**ASSIGNMENT**
I'd like the entries repeated exactly, without their pictures.

**Pictures paired with source code**

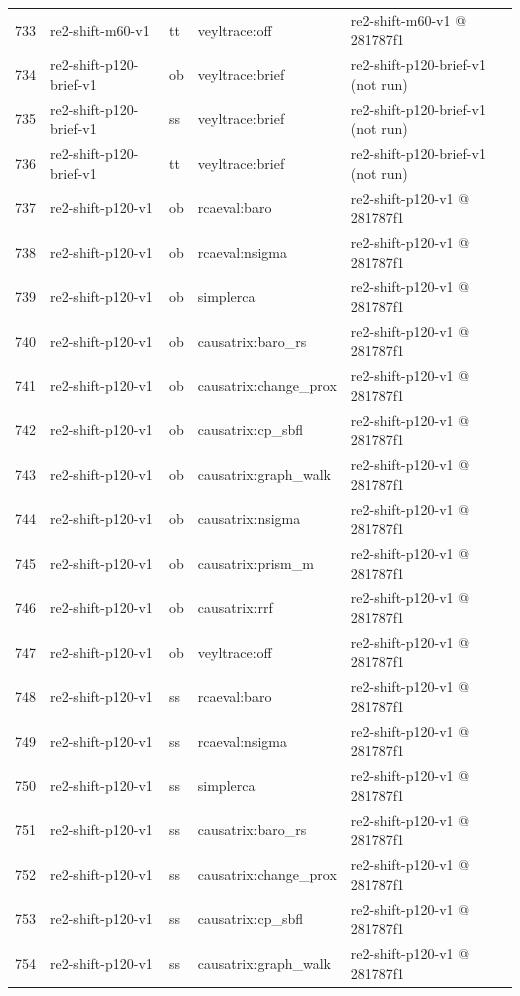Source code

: \begin{longtable}{@{}r>{\raggedright\arraybackslash}p{87.0pt}>{\raggedright\arraybackslash}p{18.0pt}>{\raggedright\arraybackslash}p{63.0pt}>{\raggedright\arraybackslash}p{108.0pt}@{}}
733 & re2-shift-m60-v1 & tt & veyltrace:off & re2-shift-m60-v1 @ 281787f1 \\
734 & re2-shift-p120-brief-v1 & ob & veyltrace:brief & re2-shift-p120-brief-v1 (not run) \\
735 & re2-shift-p120-brief-v1 & ss & veyltrace:brief & re2-shift-p120-brief-v1 (not run) \\
736 & re2-shift-p120-brief-v1 & tt & veyltrace:brief & re2-shift-p120-brief-v1 (not run) \\
737 & re2-shift-p120-v1 & ob & rcaeval:baro & re2-shift-p120-v1 @ 281787f1 \\
738 & re2-shift-p120-v1 & ob & rcaeval:nsigma & re2-shift-p120-v1 @ 281787f1 \\
739 & re2-shift-p120-v1 & ob & simplerca & re2-shift-p120-v1 @ 281787f1 \\
740 & re2-shift-p120-v1 & ob & causatrix:baro\_rs & re2-shift-p120-v1 @ 281787f1 \\
741 & re2-shift-p120-v1 & ob & causatrix:change\_prox & re2-shift-p120-v1 @ 281787f1 \\
742 & re2-shift-p120-v1 & ob & causatrix:cp\_sbfl & re2-shift-p120-v1 @ 281787f1 \\
743 & re2-shift-p120-v1 & ob & causatrix:graph\_walk & re2-shift-p120-v1 @ 281787f1 \\
744 & re2-shift-p120-v1 & ob & causatrix:nsigma & re2-shift-p120-v1 @ 281787f1 \\
745 & re2-shift-p120-v1 & ob & causatrix:prism\_m & re2-shift-p120-v1 @ 281787f1 \\
746 & re2-shift-p120-v1 & ob & causatrix:rrf & re2-shift-p120-v1 @ 281787f1 \\
747 & re2-shift-p120-v1 & ob & veyltrace:off & re2-shift-p120-v1 @ 281787f1 \\
748 & re2-shift-p120-v1 & ss & rcaeval:baro & re2-shift-p120-v1 @ 281787f1 \\
749 & re2-shift-p120-v1 & ss & rcaeval:nsigma & re2-shift-p120-v1 @ 281787f1 \\
750 & re2-shift-p120-v1 & ss & simplerca & re2-shift-p120-v1 @ 281787f1 \\
751 & re2-shift-p120-v1 & ss & causatrix:baro\_rs & re2-shift-p120-v1 @ 281787f1 \\
752 & re2-shift-p120-v1 & ss & causatrix:change\_prox & re2-shift-p120-v1 @ 281787f1 \\
753 & re2-shift-p120-v1 & ss & causatrix:cp\_sbfl & re2-shift-p120-v1 @ 281787f1 \\
754 & re2-shift-p120-v1 & ss & causatrix:graph\_walk & re2-shift-p120-v1 @ 281787f1 \\

\end{longtable}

**ANSWER**
Source code

: \begin{longtable}{@{}r>{\raggedright\arraybackslash}p{87.0pt}>{\raggedright\arraybackslash}p{18.0pt}>{\raggedright\arraybackslash}p{63.0pt}>{\raggedright\arraybackslash}p{108.0pt}@{}}
733 & re2-shift-m60-v1 & tt & veyltrace:off & re2-shift-m60-v1 @ 281787f1 \\
734 & re2-shift-p120-brief-v1 & ob & veyltrace:brief & re2-shift-p120-brief-v1 (not run) \\
735 & re2-shift-p120-brief-v1 & ss & veyltrace:brief & re2-shift-p120-brief-v1 (not run) \\
736 & re2-shift-p120-brief-v1 & tt & veyltrace:brief & re2-shift-p120-brief-v1 (not run) \\
737 & re2-shift-p120-v1 & ob & rcaeval:baro & re2-shift-p120-v1 @ 281787f1 \\
738 & re2-shift-p120-v1 & ob & rcaeval:nsigma & re2-shift-p120-v1 @ 281787f1 \\
739 & re2-shift-p120-v1 & ob & simplerca & re2-shift-p120-v1 @ 281787f1 \\
740 & re2-shift-p120-v1 & ob & causatrix:baro\_rs & re2-shift-p120-v1 @ 281787f1 \\
741 & re2-shift-p120-v1 & ob & causatrix:change\_prox & re2-shift-p120-v1 @ 281787f1 \\
742 & re2-shift-p120-v1 & ob & causatrix:cp\_sbfl & re2-shift-p120-v1 @ 281787f1 \\
743 & re2-shift-p120-v1 & ob & causatrix:graph\_walk & re2-shift-p120-v1 @ 281787f1 \\
744 & re2-shift-p120-v1 & ob & causatrix:nsigma & re2-shift-p120-v1 @ 281787f1 \\
745 & re2-shift-p120-v1 & ob & causatrix:prism\_m & re2-shift-p120-v1 @ 281787f1 \\
746 & re2-shift-p120-v1 & ob & causatrix:rrf & re2-shift-p120-v1 @ 281787f1 \\
747 & re2-shift-p120-v1 & ob & veyltrace:off & re2-shift-p120-v1 @ 281787f1 \\
748 & re2-shift-p120-v1 & ss & rcaeval:baro & re2-shift-p120-v1 @ 281787f1 \\
749 & re2-shift-p120-v1 & ss & rcaeval:nsigma & re2-shift-p120-v1 @ 281787f1 \\
750 & re2-shift-p120-v1 & ss & simplerca & re2-shift-p120-v1 @ 281787f1 \\
751 & re2-shift-p120-v1 & ss & causatrix:baro\_rs & re2-shift-p120-v1 @ 281787f1 \\
752 & re2-shift-p120-v1 & ss & causatrix:change\_prox & re2-shift-p120-v1 @ 281787f1 \\
753 & re2-shift-p120-v1 & ss & causatrix:cp\_sbfl & re2-shift-p120-v1 @ 281787f1 \\
754 & re2-shift-p120-v1 & ss & causatrix:graph\_walk & re2-shift-p120-v1 @ 281787f1 \\

\end{longtable}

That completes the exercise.